‘Para o inferno com os tribunais, sei o que é justiça’

Atualizado em 27 de dezembro de 2012 às 17:10

Muita gente tem uma fé comovente na infabilidade dos juízes, mas não é bem assim
 

Existe, numa parcela expressiva da sociedade, uma fé quase comovente na justiça.

É como se ela tivesse o dom da infabilidade. E não, como é a realidade, não fosse composta por homens como você e eu, expostos a manipulações e a outras tentações que podem, sim, influenciar um veredito.
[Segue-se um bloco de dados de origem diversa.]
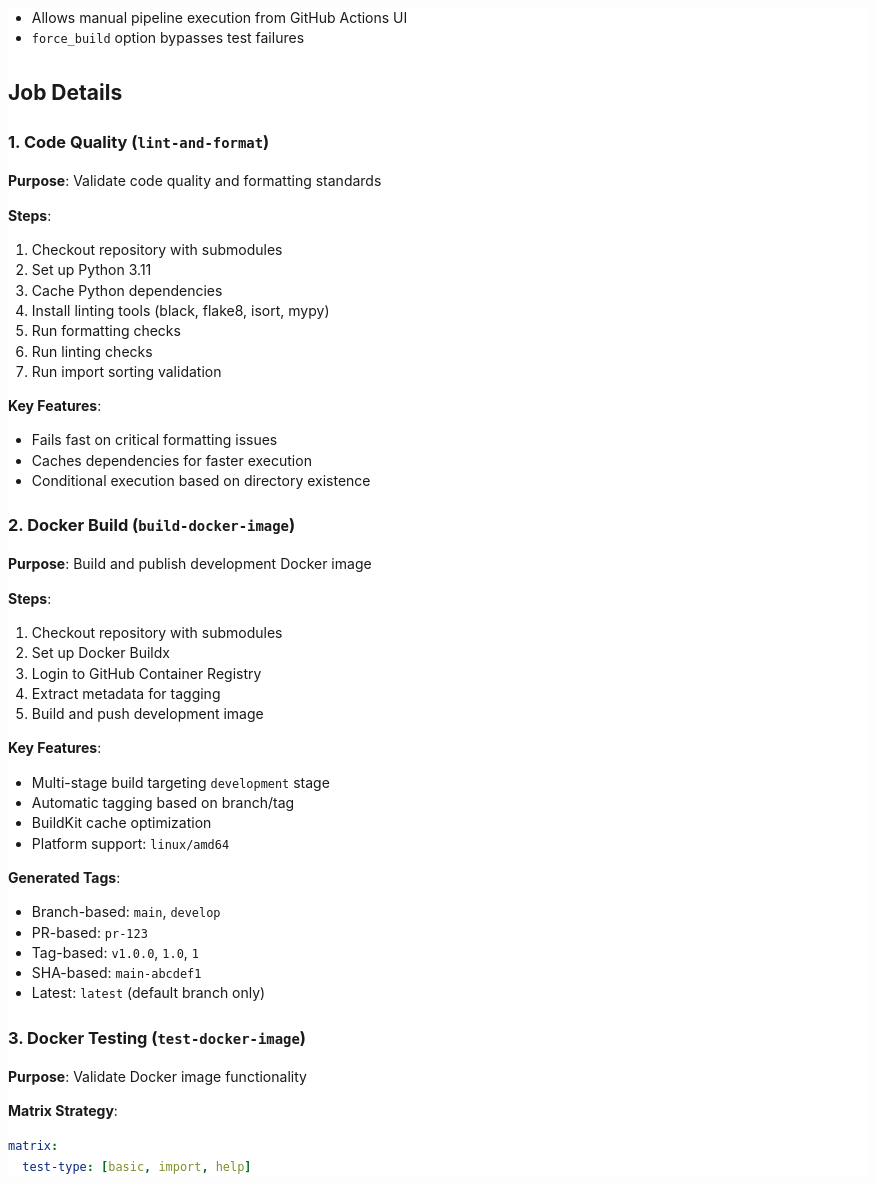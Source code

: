 - Allows manual pipeline execution from GitHub Actions UI
- `force_build` option bypasses test failures

## Job Details

### 1. Code Quality (`lint-and-format`)

**Purpose**: Validate code quality and formatting standards

**Steps**:
1. Checkout repository with submodules
2. Set up Python 3.11
3. Cache Python dependencies
4. Install linting tools (black, flake8, isort, mypy)
5. Run formatting checks
6. Run linting checks
7. Run import sorting validation

**Key Features**:
- Fails fast on critical formatting issues
- Caches dependencies for faster execution
- Conditional execution based on directory existence

### 2. Docker Build (`build-docker-image`)

**Purpose**: Build and publish development Docker image

**Steps**:
1. Checkout repository with submodules
2. Set up Docker Buildx
3. Login to GitHub Container Registry
4. Extract metadata for tagging
5. Build and push development image

**Key Features**:
- Multi-stage build targeting `development` stage
- Automatic tagging based on branch/tag
- BuildKit cache optimization
- Platform support: `linux/amd64`

**Generated Tags**:
- Branch-based: `main`, `develop`
- PR-based: `pr-123`
- Tag-based: `v1.0.0`, `1.0`, `1`
- SHA-based: `main-abcdef1`
- Latest: `latest` (default branch only)

### 3. Docker Testing (`test-docker-image`)

**Purpose**: Validate Docker image functionality

**Matrix Strategy**:
```yaml
matrix:
  test-type: [basic, import, help]
```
A justiça, infelizmente, é falível. Por isso tem que ser fiscalizada. Na União Soviética de Stálin, nos anos 1930 os tribunais condenaram à morte dezenas de líderes bolcheviques que Stálin entendia serem potenciais rivais. Todos eles confessaram crimes inomináveis.

Bukharin, o jovem prodígio que era o favorito de Lênin, foi um dos executados pela justiça stalinista por crimes “anticomunismo”. Anos depois, descobriu-se uma carta que ele endereçara a Stálin na qual ele perguntava ao antigo companheiro, chamando-o pelo apelido dos velhos tempos: “Tinha que ser assim, Koba?”

No livro A História do Povo Americano, o historiador Howard Zinn reproduz uma passagem que conta muito sobre a justiça americana.

Um ativista chamado Jack White foi preso depois de fazer um discurso considerado subversivo, em 1912. Eram os dias dos “robbers barons”, os barões ladrões, e a iniquidade era extrema entre os americanos. (Depois, com o presidente Ted Roosevelt, seria inaugurada a era que os historiadores chamariam de “Progressista”. Roosevelt acabou, por exemplo, com os monopólios, e trouxe reformas que melhoraram a vida dos trabalhadores.)

Jack White foi condenado a seis meses de cadeia, em regime de água e pão. O juiz lhe perguntou se tinha alguma coisa a dizer. Um funcionário do tribunal registrou, palavra a palavra, o que White disse, e isso está no livro de Zinn.

“O promotor, em sua fala ao júri, me acusou de ter dito num palanque, num encontro público: ‘Para o inferno com os tribunais, sabemos o que é a justiça’. Ele disse uma grande verdade ao mentir, pois se ele tivesse pesquisado os recessos mais íntimos de meu cérebro ele poderia ter encontrado aquela expressão, nunca usada por mim, mas que eu utilizo agora: ‘Para o inferno com os tribunais, sei o que é a justiça’. Pois estou sentado nesta corte dia após dia e vejo pessoas de minha classe enfrentando isso, a assim chamada justiça. Vejo você, juiz Sloane, e outros do seu tipo, mandar aquelas pessoas para a prisão. Vocês se tornaram cegos a mudos ao direito do homem do povo de buscar a felicidade. E aí vocês me pedem para respeitar a lei. Não respeito. (…) O promotor mentiu, mas vou aceitar aquela mentira, juiz Sloane, e dizer de novo, de tal forma que o senhor não se equivoque sobre o que penso: ‘Para o inferno com seus tribunais, eu sei o que é a justiça’.”